---------- DATA FOR THIS TASK

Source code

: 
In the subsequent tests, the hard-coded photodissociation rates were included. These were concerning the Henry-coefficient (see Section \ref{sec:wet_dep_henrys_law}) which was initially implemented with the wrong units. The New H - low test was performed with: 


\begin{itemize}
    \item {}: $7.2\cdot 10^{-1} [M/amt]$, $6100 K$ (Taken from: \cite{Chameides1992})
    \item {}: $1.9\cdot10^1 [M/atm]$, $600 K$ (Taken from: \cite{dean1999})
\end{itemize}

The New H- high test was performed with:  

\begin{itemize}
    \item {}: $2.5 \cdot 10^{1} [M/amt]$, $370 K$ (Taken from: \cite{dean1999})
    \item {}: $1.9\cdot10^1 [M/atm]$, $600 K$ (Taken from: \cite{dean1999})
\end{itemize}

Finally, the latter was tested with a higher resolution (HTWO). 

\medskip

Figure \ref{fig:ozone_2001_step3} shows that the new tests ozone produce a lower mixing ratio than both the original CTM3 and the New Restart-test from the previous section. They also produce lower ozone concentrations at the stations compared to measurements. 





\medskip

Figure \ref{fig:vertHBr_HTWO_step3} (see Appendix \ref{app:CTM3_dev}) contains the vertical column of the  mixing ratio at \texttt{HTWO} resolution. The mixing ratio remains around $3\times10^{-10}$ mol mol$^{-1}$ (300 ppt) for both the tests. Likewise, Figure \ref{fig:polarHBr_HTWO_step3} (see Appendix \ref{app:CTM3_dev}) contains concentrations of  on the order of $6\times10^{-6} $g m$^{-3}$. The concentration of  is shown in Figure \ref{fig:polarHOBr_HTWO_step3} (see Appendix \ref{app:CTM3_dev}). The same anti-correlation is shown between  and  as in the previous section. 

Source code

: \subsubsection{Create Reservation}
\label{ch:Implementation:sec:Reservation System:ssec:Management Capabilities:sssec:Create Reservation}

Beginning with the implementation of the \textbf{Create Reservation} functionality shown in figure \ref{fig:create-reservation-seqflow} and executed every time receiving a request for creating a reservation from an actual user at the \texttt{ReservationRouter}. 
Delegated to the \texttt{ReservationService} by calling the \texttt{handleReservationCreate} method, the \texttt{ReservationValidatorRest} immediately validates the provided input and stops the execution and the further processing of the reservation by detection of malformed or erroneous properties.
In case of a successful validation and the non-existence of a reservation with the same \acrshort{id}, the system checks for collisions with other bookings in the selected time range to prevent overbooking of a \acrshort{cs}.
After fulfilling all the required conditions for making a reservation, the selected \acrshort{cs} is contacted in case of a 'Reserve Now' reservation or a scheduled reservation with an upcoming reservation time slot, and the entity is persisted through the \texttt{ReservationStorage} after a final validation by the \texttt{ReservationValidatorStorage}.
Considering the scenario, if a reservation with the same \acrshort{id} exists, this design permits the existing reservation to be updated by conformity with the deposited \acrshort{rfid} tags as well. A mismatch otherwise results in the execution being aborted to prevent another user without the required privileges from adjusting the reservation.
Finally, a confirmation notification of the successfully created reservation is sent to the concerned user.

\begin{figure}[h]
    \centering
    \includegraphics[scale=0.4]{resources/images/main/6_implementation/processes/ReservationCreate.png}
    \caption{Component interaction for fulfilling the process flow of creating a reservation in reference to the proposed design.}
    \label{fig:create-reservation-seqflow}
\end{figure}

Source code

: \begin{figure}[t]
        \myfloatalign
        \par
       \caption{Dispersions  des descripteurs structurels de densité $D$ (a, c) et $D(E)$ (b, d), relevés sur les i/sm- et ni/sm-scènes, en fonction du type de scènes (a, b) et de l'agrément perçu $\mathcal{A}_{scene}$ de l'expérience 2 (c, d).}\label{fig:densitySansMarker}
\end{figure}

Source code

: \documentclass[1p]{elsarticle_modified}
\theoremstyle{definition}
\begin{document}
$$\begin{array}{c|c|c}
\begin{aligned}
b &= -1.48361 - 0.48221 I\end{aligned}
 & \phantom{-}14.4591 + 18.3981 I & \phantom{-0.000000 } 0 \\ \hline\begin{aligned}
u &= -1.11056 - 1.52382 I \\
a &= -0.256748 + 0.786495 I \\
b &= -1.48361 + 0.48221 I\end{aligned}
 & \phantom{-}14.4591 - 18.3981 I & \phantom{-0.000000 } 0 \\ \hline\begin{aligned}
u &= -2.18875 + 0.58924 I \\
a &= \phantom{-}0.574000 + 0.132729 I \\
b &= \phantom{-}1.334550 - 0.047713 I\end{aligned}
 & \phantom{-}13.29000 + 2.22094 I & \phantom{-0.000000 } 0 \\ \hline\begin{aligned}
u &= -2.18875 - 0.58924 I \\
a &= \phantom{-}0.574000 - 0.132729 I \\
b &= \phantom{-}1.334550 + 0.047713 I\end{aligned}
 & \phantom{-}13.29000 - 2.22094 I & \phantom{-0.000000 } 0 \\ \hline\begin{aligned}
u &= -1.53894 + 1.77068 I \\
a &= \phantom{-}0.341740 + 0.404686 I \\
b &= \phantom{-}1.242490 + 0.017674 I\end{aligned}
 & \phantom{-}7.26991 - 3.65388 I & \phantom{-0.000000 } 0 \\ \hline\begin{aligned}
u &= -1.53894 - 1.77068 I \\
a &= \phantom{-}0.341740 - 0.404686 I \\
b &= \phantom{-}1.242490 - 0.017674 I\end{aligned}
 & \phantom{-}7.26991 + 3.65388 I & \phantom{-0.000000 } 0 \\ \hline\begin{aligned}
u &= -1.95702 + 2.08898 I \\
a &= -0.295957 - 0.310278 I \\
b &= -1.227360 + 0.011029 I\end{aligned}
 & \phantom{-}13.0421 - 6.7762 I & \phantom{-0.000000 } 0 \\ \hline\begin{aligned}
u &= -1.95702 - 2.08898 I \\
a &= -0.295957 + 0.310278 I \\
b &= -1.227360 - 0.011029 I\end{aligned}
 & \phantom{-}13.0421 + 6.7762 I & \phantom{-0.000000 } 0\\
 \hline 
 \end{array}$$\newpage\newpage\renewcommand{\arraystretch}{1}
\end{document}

--------------------

▶ [REQUIREMENT] Only the lines from the beginning of the data above through the line containing "Beginning with the" should be repeated, exactly as they appear.

▶ [SOLUTION TO THIS PROBLEM]
Source code

: 
In the subsequent tests, the hard-coded photodissociation rates were included. These were concerning the Henry-coefficient (see Section \ref{sec:wet_dep_henrys_law}) which was initially implemented with the wrong units. The New H - low test was performed with: 


\begin{itemize}
    \item {}: $7.2\cdot 10^{-1} [M/amt]$, $6100 K$ (Taken from: \cite{Chameides1992})
    \item {}: $1.9\cdot10^1 [M/atm]$, $600 K$ (Taken from: \cite{dean1999})
\end{itemize}

The New H- high test was performed with:  

\begin{itemize}
    \item {}: $2.5 \cdot 10^{1} [M/amt]$, $370 K$ (Taken from: \cite{dean1999})
    \item {}: $1.9\cdot10^1 [M/atm]$, $600 K$ (Taken from: \cite{dean1999})
\end{itemize}

Finally, the latter was tested with a higher resolution (HTWO). 

\medskip

Figure \ref{fig:ozone_2001_step3} shows that the new tests ozone produce a lower mixing ratio than both the original CTM3 and the New Restart-test from the previous section. They also produce lower ozone concentrations at the stations compared to measurements. 





\medskip

Figure \ref{fig:vertHBr_HTWO_step3} (see Appendix \ref{app:CTM3_dev}) contains the vertical column of the  mixing ratio at \texttt{HTWO} resolution. The mixing ratio remains around $3\times10^{-10}$ mol mol$^{-1}$ (300 ppt) for both the tests. Likewise, Figure \ref{fig:polarHBr_HTWO_step3} (see Appendix \ref{app:CTM3_dev}) contains concentrations of  on the order of $6\times10^{-6} $g m$^{-3}$. The concentration of  is shown in Figure \ref{fig:polarHOBr_HTWO_step3} (see Appendix \ref{app:CTM3_dev}). The same anti-correlation is shown between  and  as in the previous section. 

Source code

: \subsubsection{Create Reservation}
\label{ch:Implementation:sec:Reservation System:ssec:Management Capabilities:sssec:Create Reservation}

Beginning with the implementation of the \textbf{Create Reservation} functionality shown in figure \ref{fig:create-reservation-seqflow} and executed every time receiving a request for creating a reservation from an actual user at the \texttt{ReservationRouter}. 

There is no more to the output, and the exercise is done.